▼

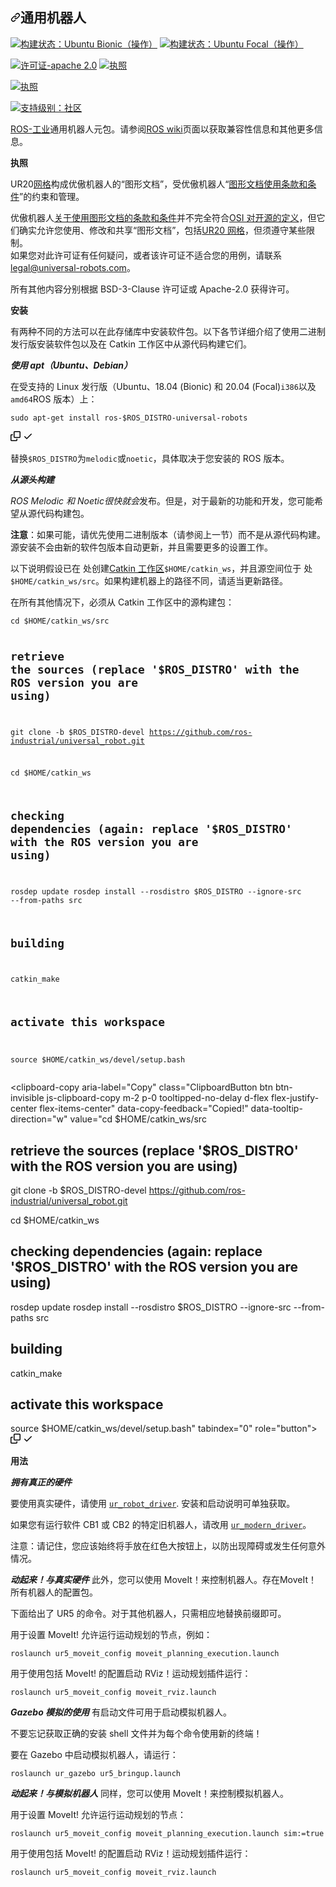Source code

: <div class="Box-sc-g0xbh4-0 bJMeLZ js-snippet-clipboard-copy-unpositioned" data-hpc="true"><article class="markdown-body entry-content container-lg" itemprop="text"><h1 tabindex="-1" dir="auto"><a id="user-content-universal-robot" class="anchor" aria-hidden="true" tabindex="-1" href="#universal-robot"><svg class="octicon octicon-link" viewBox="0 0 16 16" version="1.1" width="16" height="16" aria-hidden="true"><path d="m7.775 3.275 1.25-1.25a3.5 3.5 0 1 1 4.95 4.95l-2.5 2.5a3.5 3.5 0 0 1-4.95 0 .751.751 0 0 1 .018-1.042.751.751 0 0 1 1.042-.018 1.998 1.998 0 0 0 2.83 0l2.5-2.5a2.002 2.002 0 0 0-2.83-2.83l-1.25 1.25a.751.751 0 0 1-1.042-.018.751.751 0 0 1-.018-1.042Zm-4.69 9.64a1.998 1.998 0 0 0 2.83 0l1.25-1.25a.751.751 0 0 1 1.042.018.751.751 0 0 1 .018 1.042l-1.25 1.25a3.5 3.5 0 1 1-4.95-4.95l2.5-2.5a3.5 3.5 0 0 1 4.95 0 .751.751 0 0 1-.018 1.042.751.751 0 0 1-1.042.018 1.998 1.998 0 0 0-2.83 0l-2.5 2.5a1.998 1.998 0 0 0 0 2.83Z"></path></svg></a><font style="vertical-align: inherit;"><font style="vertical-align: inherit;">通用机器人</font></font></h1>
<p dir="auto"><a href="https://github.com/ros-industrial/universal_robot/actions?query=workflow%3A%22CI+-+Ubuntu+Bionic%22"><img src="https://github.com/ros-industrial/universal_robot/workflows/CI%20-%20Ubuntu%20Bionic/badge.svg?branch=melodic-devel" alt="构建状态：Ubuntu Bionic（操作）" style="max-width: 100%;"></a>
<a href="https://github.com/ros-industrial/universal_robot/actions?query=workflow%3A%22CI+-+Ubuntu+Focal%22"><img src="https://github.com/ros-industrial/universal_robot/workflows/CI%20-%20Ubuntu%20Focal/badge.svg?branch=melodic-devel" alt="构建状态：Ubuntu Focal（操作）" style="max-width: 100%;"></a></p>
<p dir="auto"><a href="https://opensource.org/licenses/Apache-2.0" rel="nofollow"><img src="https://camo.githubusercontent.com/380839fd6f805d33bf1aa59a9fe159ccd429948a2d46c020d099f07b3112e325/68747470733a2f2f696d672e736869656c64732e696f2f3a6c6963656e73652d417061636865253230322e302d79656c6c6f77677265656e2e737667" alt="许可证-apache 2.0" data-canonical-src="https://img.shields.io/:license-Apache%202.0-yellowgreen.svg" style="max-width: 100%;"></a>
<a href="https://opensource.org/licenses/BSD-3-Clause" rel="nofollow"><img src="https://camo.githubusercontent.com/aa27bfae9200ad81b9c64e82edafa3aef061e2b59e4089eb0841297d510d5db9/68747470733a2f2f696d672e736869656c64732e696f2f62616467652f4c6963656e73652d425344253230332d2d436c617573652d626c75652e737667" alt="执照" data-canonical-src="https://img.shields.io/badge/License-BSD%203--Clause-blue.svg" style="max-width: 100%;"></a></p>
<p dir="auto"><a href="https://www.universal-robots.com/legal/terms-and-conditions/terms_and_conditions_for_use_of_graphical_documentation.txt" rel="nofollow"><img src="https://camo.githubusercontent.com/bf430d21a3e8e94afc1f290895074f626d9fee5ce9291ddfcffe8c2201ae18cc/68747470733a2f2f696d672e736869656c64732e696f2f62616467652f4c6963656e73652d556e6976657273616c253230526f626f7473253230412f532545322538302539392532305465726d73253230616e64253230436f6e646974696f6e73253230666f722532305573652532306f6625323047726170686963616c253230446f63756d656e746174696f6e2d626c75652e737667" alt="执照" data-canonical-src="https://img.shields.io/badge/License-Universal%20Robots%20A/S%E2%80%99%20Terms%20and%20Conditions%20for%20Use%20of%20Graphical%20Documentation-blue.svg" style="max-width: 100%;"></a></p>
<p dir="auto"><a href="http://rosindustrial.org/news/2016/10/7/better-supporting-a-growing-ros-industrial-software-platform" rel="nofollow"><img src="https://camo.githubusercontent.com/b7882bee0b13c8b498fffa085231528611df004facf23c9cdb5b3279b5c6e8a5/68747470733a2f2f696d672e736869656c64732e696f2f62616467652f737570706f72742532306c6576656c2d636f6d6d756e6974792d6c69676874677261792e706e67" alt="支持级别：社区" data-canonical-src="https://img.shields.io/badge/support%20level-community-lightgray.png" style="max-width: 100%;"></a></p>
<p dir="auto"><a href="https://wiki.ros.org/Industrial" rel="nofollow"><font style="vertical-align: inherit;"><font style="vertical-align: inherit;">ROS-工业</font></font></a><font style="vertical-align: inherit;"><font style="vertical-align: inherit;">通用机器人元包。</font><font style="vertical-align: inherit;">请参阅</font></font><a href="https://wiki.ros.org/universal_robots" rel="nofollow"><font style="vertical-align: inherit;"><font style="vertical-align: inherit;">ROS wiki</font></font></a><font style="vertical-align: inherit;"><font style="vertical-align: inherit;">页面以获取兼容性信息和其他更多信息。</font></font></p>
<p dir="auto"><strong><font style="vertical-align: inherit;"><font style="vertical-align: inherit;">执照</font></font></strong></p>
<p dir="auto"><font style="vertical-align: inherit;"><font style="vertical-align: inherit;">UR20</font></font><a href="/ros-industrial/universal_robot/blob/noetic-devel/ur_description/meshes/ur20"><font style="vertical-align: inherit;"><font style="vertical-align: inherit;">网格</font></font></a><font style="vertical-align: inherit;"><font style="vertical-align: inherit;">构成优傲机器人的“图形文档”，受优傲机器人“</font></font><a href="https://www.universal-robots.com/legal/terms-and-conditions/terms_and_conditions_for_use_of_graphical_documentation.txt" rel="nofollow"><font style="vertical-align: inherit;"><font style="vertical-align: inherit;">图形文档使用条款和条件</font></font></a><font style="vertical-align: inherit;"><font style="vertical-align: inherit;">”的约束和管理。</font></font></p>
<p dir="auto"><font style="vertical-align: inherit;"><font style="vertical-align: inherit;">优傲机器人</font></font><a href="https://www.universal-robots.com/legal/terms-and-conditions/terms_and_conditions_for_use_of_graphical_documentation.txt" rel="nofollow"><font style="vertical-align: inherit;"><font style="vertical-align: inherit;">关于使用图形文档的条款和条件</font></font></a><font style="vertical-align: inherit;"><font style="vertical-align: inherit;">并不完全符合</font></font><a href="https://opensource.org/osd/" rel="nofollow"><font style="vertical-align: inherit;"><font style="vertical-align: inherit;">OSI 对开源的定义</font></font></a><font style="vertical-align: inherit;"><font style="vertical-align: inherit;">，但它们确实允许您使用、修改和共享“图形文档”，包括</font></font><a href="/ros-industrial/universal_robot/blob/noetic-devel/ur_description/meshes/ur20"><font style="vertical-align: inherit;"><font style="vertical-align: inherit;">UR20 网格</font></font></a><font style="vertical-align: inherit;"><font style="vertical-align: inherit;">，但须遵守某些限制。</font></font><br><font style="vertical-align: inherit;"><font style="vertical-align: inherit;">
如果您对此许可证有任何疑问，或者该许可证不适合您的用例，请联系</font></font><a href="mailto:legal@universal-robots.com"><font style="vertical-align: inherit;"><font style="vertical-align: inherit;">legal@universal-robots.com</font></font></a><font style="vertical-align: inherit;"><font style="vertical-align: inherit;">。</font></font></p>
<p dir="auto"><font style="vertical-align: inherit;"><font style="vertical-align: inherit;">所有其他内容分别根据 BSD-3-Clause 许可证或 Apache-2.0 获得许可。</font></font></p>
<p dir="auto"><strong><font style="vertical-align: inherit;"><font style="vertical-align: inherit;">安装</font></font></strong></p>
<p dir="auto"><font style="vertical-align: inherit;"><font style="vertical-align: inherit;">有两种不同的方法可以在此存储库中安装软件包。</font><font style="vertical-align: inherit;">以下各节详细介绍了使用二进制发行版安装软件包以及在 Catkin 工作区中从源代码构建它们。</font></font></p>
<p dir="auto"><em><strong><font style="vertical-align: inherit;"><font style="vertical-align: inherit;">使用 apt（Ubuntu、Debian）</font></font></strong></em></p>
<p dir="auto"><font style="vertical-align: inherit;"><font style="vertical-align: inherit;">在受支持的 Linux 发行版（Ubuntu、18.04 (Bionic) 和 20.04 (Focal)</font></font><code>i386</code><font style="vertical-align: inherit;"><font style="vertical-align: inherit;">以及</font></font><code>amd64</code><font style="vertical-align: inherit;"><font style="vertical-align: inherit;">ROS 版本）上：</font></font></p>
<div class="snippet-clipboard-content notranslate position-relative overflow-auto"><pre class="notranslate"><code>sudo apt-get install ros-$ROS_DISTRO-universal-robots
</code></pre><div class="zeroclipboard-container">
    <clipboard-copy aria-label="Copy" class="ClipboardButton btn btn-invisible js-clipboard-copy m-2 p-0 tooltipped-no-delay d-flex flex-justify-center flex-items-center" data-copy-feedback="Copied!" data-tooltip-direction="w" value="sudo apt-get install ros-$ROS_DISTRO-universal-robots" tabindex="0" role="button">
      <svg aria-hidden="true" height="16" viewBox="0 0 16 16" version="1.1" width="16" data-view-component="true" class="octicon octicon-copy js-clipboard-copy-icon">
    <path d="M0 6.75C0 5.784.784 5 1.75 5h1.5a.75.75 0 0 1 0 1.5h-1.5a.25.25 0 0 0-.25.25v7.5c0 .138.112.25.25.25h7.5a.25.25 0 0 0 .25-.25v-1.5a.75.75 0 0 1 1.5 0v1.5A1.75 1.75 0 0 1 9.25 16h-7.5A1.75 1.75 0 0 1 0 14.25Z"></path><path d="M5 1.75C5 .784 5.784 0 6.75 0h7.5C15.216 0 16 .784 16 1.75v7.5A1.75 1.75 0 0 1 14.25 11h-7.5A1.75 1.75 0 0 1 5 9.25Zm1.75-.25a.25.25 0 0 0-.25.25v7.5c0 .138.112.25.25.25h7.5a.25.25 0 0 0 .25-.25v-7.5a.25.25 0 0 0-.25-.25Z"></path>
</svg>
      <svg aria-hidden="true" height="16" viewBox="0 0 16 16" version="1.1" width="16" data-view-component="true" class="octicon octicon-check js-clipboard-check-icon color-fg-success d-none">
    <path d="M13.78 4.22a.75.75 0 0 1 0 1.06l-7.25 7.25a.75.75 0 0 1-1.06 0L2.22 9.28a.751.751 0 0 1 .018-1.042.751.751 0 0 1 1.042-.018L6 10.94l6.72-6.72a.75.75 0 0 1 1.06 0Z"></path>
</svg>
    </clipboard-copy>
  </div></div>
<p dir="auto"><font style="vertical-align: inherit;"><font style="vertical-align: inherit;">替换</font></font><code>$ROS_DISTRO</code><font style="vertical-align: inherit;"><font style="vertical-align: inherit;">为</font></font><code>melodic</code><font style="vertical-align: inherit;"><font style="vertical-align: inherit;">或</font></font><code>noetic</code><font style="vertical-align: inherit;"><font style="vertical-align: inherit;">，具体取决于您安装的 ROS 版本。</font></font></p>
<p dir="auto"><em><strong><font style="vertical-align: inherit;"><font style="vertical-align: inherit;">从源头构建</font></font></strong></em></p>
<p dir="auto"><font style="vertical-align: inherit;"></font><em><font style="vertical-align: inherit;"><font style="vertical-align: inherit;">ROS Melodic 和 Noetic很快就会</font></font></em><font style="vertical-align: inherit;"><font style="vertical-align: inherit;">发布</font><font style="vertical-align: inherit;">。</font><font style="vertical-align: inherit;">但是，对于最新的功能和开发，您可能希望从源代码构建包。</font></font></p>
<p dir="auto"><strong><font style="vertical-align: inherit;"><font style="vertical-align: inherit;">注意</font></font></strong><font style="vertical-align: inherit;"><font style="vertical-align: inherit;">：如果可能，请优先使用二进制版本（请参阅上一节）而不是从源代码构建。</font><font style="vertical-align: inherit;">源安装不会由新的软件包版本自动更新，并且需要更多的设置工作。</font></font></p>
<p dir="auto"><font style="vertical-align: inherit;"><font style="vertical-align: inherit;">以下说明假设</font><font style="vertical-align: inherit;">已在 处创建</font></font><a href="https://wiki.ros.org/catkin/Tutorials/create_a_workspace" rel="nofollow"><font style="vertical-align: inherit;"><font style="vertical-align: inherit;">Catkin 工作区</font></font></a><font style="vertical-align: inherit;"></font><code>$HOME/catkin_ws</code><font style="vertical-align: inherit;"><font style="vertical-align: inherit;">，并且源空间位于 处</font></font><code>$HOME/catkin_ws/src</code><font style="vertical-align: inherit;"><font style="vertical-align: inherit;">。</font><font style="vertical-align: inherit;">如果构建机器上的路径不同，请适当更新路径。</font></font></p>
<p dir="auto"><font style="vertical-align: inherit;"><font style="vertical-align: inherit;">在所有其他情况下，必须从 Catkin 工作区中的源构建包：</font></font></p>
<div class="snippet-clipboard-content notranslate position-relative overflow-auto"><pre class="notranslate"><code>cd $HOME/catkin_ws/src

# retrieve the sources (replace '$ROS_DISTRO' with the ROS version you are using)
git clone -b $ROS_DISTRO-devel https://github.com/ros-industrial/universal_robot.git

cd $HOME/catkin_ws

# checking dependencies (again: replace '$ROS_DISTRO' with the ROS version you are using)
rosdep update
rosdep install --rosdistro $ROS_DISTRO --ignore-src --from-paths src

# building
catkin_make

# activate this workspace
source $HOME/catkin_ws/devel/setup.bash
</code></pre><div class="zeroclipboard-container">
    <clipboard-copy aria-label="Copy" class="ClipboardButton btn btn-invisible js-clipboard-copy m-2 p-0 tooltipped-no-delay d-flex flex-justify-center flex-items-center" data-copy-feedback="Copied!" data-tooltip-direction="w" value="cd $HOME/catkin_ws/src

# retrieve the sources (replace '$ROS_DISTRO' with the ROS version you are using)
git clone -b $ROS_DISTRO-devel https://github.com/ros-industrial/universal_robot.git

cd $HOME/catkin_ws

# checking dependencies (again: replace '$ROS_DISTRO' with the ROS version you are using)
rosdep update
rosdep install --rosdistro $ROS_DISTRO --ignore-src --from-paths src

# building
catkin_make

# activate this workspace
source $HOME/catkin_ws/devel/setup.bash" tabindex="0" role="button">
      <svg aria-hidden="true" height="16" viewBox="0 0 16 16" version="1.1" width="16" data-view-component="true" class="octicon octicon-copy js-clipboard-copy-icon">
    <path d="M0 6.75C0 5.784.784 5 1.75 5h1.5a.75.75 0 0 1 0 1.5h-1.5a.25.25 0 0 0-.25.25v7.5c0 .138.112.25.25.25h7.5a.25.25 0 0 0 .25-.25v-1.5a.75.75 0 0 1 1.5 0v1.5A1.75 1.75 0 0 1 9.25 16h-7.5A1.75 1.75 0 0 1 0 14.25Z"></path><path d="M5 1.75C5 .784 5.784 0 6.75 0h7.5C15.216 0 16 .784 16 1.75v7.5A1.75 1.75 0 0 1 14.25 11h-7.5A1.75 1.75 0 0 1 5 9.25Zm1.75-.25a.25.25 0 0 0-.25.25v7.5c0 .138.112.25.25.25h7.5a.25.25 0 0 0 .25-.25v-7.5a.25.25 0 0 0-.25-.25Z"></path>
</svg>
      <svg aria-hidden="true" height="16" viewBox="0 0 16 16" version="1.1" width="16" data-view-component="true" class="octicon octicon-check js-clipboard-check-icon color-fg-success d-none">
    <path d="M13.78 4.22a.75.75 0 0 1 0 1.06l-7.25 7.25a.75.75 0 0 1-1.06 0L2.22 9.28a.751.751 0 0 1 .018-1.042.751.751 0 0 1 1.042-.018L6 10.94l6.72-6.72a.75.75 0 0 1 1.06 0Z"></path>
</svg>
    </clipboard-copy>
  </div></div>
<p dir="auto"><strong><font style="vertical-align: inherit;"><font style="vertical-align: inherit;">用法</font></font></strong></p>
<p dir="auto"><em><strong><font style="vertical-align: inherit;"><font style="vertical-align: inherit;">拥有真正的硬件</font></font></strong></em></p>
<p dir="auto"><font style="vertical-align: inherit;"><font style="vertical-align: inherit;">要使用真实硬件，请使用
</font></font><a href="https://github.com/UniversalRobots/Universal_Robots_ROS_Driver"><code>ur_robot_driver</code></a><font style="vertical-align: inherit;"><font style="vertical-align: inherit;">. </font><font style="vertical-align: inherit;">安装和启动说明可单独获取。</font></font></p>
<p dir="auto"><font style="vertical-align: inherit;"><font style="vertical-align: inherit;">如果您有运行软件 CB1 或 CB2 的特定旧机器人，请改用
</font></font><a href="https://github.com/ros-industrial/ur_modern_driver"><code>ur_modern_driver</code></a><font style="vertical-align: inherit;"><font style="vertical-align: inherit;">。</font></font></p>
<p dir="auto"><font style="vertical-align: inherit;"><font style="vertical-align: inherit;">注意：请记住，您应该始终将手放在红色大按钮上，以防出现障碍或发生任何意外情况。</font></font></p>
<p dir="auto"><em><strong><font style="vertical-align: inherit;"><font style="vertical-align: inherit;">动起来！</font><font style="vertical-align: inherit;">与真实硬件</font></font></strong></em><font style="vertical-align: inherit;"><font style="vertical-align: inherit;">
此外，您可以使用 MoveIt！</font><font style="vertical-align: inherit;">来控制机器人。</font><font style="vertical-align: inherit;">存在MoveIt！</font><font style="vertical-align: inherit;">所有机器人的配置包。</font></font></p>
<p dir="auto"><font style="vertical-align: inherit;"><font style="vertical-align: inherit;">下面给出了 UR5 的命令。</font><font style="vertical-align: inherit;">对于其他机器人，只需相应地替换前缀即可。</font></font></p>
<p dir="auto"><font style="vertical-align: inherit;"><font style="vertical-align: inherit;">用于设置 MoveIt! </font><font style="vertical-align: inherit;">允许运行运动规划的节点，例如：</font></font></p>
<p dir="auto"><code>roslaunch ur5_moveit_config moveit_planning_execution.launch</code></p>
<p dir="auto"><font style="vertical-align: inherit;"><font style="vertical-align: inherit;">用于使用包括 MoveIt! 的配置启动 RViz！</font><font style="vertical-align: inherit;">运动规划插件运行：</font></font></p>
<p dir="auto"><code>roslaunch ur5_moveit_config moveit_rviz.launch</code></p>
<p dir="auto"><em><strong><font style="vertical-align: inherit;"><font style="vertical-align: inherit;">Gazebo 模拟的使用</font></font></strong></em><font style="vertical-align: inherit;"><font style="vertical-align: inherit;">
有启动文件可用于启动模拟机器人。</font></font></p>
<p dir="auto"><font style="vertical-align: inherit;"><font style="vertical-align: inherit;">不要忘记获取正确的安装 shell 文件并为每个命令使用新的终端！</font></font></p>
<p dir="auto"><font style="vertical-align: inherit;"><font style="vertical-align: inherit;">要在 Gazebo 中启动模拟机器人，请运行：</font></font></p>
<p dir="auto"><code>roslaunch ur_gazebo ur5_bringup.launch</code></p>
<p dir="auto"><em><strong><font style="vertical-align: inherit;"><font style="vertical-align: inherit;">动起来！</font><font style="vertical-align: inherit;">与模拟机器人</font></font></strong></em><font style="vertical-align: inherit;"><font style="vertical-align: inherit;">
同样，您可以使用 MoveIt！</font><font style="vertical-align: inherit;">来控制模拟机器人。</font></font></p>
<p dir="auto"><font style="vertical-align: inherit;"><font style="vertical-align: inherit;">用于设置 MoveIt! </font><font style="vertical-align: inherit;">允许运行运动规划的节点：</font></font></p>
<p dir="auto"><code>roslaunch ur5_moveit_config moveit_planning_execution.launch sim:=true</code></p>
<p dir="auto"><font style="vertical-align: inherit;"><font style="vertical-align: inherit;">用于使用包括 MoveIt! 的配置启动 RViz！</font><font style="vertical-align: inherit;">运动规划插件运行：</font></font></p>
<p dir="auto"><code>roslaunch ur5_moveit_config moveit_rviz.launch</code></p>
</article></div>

▲
▼

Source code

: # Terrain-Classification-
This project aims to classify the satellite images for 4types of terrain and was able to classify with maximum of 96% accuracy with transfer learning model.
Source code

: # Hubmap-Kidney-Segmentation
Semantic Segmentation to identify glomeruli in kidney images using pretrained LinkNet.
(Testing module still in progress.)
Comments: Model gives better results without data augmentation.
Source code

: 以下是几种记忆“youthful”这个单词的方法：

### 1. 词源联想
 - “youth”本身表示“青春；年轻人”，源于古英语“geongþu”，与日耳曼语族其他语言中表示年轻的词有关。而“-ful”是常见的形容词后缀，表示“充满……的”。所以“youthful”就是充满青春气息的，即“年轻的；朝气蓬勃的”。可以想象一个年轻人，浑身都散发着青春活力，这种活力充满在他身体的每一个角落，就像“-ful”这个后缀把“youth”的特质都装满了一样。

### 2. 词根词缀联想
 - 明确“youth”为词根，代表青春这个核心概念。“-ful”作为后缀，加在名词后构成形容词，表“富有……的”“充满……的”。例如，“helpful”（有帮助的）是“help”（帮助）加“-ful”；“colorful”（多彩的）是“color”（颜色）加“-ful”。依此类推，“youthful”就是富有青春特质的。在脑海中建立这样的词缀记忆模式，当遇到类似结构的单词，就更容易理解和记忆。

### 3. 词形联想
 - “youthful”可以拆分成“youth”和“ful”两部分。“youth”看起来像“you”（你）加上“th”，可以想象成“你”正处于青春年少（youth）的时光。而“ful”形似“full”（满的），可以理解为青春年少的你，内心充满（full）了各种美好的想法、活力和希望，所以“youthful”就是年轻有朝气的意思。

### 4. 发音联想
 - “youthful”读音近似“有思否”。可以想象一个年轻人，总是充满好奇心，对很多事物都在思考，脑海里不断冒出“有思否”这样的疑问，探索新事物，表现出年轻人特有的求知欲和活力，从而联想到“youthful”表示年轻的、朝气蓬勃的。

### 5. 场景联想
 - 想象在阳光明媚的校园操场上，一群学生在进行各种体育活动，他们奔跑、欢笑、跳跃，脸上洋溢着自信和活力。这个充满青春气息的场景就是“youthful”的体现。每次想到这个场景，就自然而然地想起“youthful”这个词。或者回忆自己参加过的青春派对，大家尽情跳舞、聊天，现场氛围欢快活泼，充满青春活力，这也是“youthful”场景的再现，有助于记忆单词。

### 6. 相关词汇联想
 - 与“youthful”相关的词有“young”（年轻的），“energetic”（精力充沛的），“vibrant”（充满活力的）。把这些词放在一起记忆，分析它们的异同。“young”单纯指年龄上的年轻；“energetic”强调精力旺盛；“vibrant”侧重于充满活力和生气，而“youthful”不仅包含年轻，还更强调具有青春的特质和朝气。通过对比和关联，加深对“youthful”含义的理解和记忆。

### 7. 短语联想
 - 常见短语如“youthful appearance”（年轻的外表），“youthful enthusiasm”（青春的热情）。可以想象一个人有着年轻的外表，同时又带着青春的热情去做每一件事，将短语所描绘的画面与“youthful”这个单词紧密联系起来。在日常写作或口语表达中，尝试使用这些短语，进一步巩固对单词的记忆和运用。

▲

> Goal of the exercise:
All lines of the entries containing the string "setup" must be shown in full.

> Response:
source $HOME/catkin_ws/devel/setup.bash
source $HOME/catkin_ws/devel/setup.bash" tabindex="0" role="button">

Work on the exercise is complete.